- RECORDS SUPPLIED:

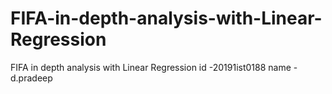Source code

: # FIFA-in-depth-analysis-with-Linear-Regression
FIFA in depth analysis with Linear Regression
id -20191ist0188 
name - d.pradeep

- TASK GOAL:
What is the number of lines in these records that contain "analysis"? Reply with the number only.

- SOLVED PROBLEM:
2